(Goal of the exercise) The records below are to be copied exactly, with their pictures left out.

(Input records)

[Start of section]

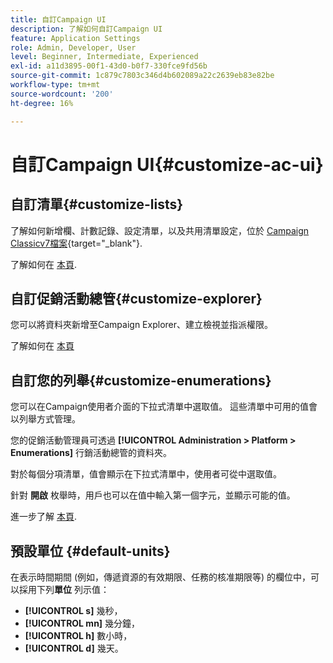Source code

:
```yaml
---
title: 自訂Campaign UI
description: 了解如何自訂Campaign UI
feature: Application Settings
role: Admin, Developer, User
level: Beginner, Intermediate, Experienced
exl-id: a11d3895-00f1-43d0-b0f7-330fce9fd56b
source-git-commit: 1c879c7803c346d4b602089a22c2639eb83e82be
workflow-type: tm+mt
source-wordcount: '200'
ht-degree: 16%

---
```


# 自訂Campaign UI{#customize-ac-ui}

## 自訂清單{#customize-lists}

了解如何新增欄、計數記錄、設定清單，以及共用清單設定，位於 [Campaign Classicv7檔案](https://experienceleague.adobe.com/docs/campaign-classic/using/getting-started/starting-with-adobe-campaign/campaign-workspace/adobe-campaign-ui-lists.html?lang=en){target="_blank"}.

了解如何在 [本頁](../audiences/create-filters.md).

## 自訂促銷活動總管{#customize-explorer}

您可以將資料夾新增至Campaign Explorer、建立檢視並指派權限。

了解如何在 [本頁](../audiences/folders-and-views.md)


## 自訂您的列舉{#customize-enumerations}

您可以在Campaign使用者介面的下拉式清單中選取值。 這些清單中可用的值會以列舉方式管理。

您的促銷活動管理員可透過 **[!UICONTROL Administration > Platform > Enumerations]** 行銷活動總管的資料夾。

對於每個分項清單，值會顯示在下拉式清單中，使用者可從中選取值。

針對 **開啟** 枚舉時，用戶也可以在值中輸入第一個字元，並顯示可能的值。

進一步了解 [本頁](../../v8/config/ui-settings.md#enumerations).

## 預設單位 {#default-units}

在表示時間期間 (例如，傳遞資源的有效期限、任務的核准期限等) 的欄位中，可以採用下列&#x200B;**單位** 列示值：

* **[!UICONTROL s]** 幾秒，
* **[!UICONTROL mn]** 幾分鐘，
* **[!UICONTROL h]** 數小時，
* **[!UICONTROL d]** 幾天。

[End of section]

(Solution to this problem)
Source code

:
```yaml
---
title: 自訂Campaign UI
description: 了解如何自訂Campaign UI
feature: Application Settings
role: Admin, Developer, User
level: Beginner, Intermediate, Experienced
exl-id: a11d3895-00f1-43d0-b0f7-330fce9fd56b
source-git-commit: 1c879c7803c346d4b602089a22c2639eb83e82be
workflow-type: tm+mt
source-wordcount: '200'
ht-degree: 16%

---
```


# 自訂Campaign UI{#customize-ac-ui}

## 自訂清單{#customize-lists}

了解如何新增欄、計數記錄、設定清單，以及共用清單設定，位於 [Campaign Classicv7檔案](https://experienceleague.adobe.com/docs/campaign-classic/using/getting-started/starting-with-adobe-campaign/campaign-workspace/adobe-campaign-ui-lists.html?lang=en){target="_blank"}.

了解如何在 [本頁](../audiences/create-filters.md).

## 自訂促銷活動總管{#customize-explorer}

您可以將資料夾新增至Campaign Explorer、建立檢視並指派權限。

了解如何在 [本頁](../audiences/folders-and-views.md)


## 自訂您的列舉{#customize-enumerations}

您可以在Campaign使用者介面的下拉式清單中選取值。 這些清單中可用的值會以列舉方式管理。

您的促銷活動管理員可透過 **[!UICONTROL Administration > Platform > Enumerations]** 行銷活動總管的資料夾。

對於每個分項清單，值會顯示在下拉式清單中，使用者可從中選取值。

針對 **開啟** 枚舉時，用戶也可以在值中輸入第一個字元，並顯示可能的值。

進一步了解 [本頁](../../v8/config/ui-settings.md#enumerations).

## 預設單位 {#default-units}

在表示時間期間 (例如，傳遞資源的有效期限、任務的核准期限等) 的欄位中，可以採用下列&#x200B;**單位** 列示值：

* **[!UICONTROL s]** 幾秒，
* **[!UICONTROL mn]** 幾分鐘，
* **[!UICONTROL h]** 數小時，
* **[!UICONTROL d]** 幾天。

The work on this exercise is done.